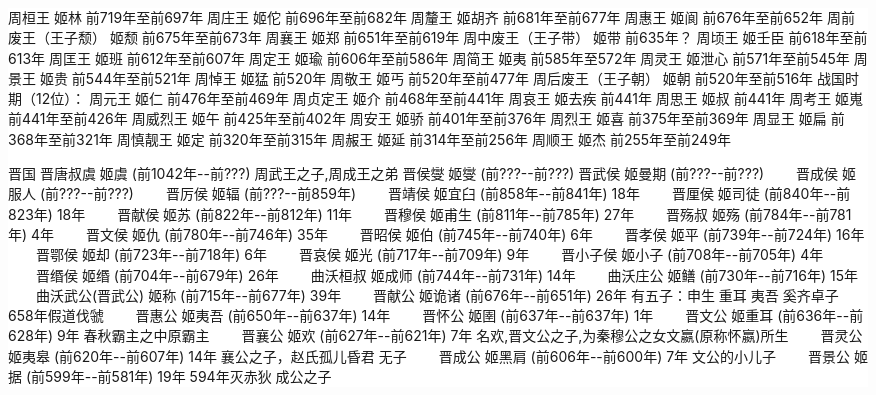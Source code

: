 周桓王 姬林 前719年至前697年
周庄王 姬佗 前696年至前682年
周釐王 姬胡齐 前681年至前677年
周惠王 姬阆 前676年至前652年
周前废王（王子颓） 姬颓 前675年至前673年
周襄王 姬郑 前651年至前619年
周中废王（王子带） 姬带 前635年？
周顷王 姬壬臣 前618年至前613年
周匡王 姬班 前612年至前607年
周定王 姬瑜 前606年至前586年
周简王 姬夷 前585年至572年
周灵王 姬泄心 前571年至前545年
周景王 姬贵 前544年至前521年
周悼王 姬猛 前520年
周敬王 姬丐 前520年至前477年
周后废王（王子朝） 姬朝 前520年至前516年
战国时期（12位）：
周元王 姬仁 前476年至前469年
周贞定王 姬介 前468年至前441年
周哀王 姬去疾 前441年
周思王 姬叔 前441年
周考王 姬嵬 前441年至前426年
周威烈王 姬午 前425年至前402年
周安王 姬骄 前401年至前376年
周烈王 姬喜 前375年至前369年
周显王 姬扁 前368年至前321年
周慎靓王 姬定 前320年至前315年
周赧王 姬延 前314年至前256年
周顺王 姬杰 前255年至前249年

晋国
晋唐叔虞 姬虞 (前1042年--前???) 周武王之子,周成王之弟
晋侯燮 姬燮 (前???--前???)
晋武侯 姬曼期 (前???--前???)
　　晋成侯 姬服人 (前???--前???)
　　晋厉侯 姬辐 (前???--前859年)
　　晋靖侯 姬宜臼 (前858年--前841年) 18年
　　晋厘侯 姬司徒 (前840年--前823年) 18年
　　晋献侯 姬苏 (前822年--前812年) 11年
　　晋穆侯 姬甫生 (前811年--前785年) 27年
　　晋殇叔 姬殇 (前784年--前781年) 4年
　　晋文侯 姬仇 (前780年--前746年) 35年
　　晋昭侯 姬伯 (前745年--前740年) 6年
　　晋孝侯 姬平 (前739年--前724年) 16年
　　晋鄂侯 姬却 (前723年--前718年) 6年
　　晋哀侯 姬光 (前717年--前709年) 9年
　　晋小子侯 姬小子 (前708年--前705年) 4年
　　晋缗侯 姬缗 (前704年--前679年) 26年
　　曲沃桓叔 姬成师 (前744年--前731年) 14年
　　曲沃庄公 姬鳝 (前730年--前716年) 15年
　　曲沃武公(晋武公) 姬称 (前715年--前677年) 39年
　　晋献公 姬诡诸 (前676年--前651年) 26年 有五子：申生 重耳 夷吾 奚齐卓子 658年假道伐虢
　　晋惠公 姬夷吾 (前650年--前637年) 14年
　　晋怀公 姬圉 (前637年--前637年) 1年
　　晋文公 姬重耳 (前636年--前628年) 9年 春秋霸主之中原霸主
　　晋襄公 姬欢 (前627年--前621年) 7年 名欢,晋文公之子,为秦穆公之女文嬴(原称怀嬴)所生
　　晋灵公 姬夷皋 (前620年--前607年) 14年 襄公之子，赵氏孤儿昏君 无子
　　晋成公 姬黑肩 (前606年--前600年) 7年 文公的小儿子
　　晋景公 姬据 (前599年--前581年) 19年 594年灭赤狄 成公之子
• • •
WORK TASK: Starting at the line that has "周桓王 姬林 前719年至前697年" and ending at the line that has "周灵王 姬泄心 前571年至前545年", please write out the lines above exactly, leaving out all others.

WRITTEN SOLUTION:
: 周桓王 姬林 前719年至前697年
周庄王 姬佗 前696年至前682年
周釐王 姬胡齐 前681年至前677年
周惠王 姬阆 前676年至前652年
周前废王（王子颓） 姬颓 前675年至前673年
周襄王 姬郑 前651年至前619年
周中废王（王子带） 姬带 前635年？
周顷王 姬壬臣 前618年至前613年
周匡王 姬班 前612年至前607年
周定王 姬瑜 前606年至前586年
周简王 姬夷 前585年至572年
周灵王 姬泄心 前571年至前545年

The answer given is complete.